(Collected data)
#####

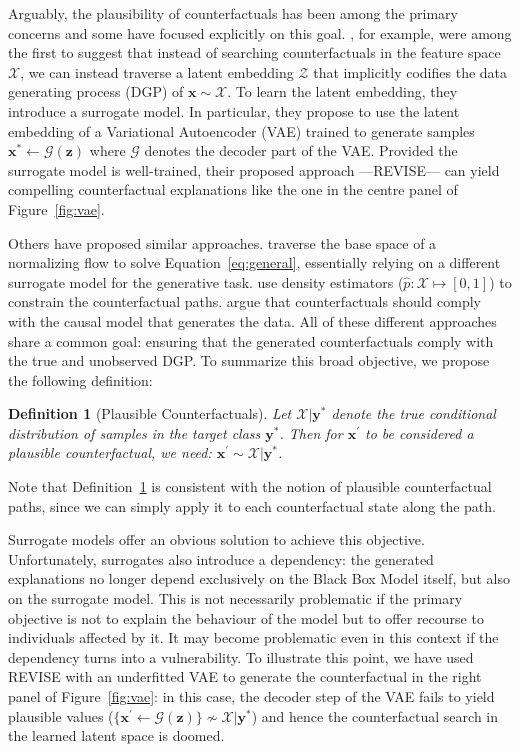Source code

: \documentclass{article}
\newtheorem{definition}{Definition}[section]
\begin{document}
Arguably, the plausibility of counterfactuals has been among the primary concerns and some have focused explicitly on this goal. \citet{joshi2019realistic}, for example, were among the first to suggest that instead of searching counterfactuals in the feature space $\mathcal{X}$, we can instead traverse a latent embedding $\mathcal{Z}$ that implicitly codifies the data generating process (DGP) of $\mathbf{x}\sim\mathcal{X}$. To learn the latent embedding, they introduce a surrogate model. In particular, they propose to use the latent embedding of a Variational Autoencoder (VAE) trained to generate samples $\mathbf{x}^* \leftarrow \mathcal{G}(\mathbf{z})$ where $\mathcal{G}$ denotes the decoder part of the VAE. Provided the surrogate model is well-trained, their proposed approach ---REVISE--- can yield compelling counterfactual explanations like the one in the centre panel of Figure~\ref{fig:vae}. 

Others have proposed similar approaches. \citet{dombrowski2021diffeomorphic} traverse the base space of a normalizing flow to solve Equation~\ref{eq:general}, essentially relying on a different surrogate model for the generative task. \citet{poyiadzi2020face} use density estimators ($\hat{p}: \mathcal{X} \mapsto [0,1]$) to constrain the counterfactual paths. \citet{karimi2021algorithmic} argue that counterfactuals should comply with the causal model that generates the data. All of these different approaches share a common goal: ensuring that the generated counterfactuals comply with the true and unobserved DGP. To summarize this broad objective, we propose the following definition:

\begin{definition}[Plausible Counterfactuals]
  \label{def:plausible}
  Let $\mathcal{X}|\mathbf{y}^*$ denote the true conditional distribution of samples in the target class $\mathbf{y}^*$. Then for $\mathbf{x}^{\prime}$ to be considered a plausible counterfactual, we need: $\mathbf{x}^{\prime} \sim \mathcal{X}|\mathbf{y}^*$.
\end{definition}

Note that Definition~\ref{def:plausible} is consistent with the notion of plausible counterfactual paths, since we can simply apply it to each counterfactual state along the path.

Surrogate models offer an obvious solution to achieve this objective. Unfortunately, surrogates also introduce a dependency: the generated explanations no longer depend exclusively on the Black Box Model itself, but also on the surrogate model. This is not necessarily problematic if the primary objective is not to explain the behaviour of the model but to offer recourse to individuals affected by it. It may become problematic even in this context if the dependency turns into a vulnerability. To illustrate this point, we have used REVISE \citep{joshi2019realistic} with an underfitted VAE to generate the counterfactual in the right panel of Figure~\ref{fig:vae}: in this case, the decoder step of the VAE fails to yield plausible values ($\{\mathbf{x}^{\prime} \leftarrow \mathcal{G}(\mathbf{z})\} \not\sim \mathcal{X}|\mathbf{y}^*$) and hence the counterfactual search in the learned latent space is doomed.
\end{document}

#####

Task prompt: Copy all the lines from the data above that hold the word "begin".

Solved exercise:
\begin{document}
\begin{definition}[Plausible Counterfactuals]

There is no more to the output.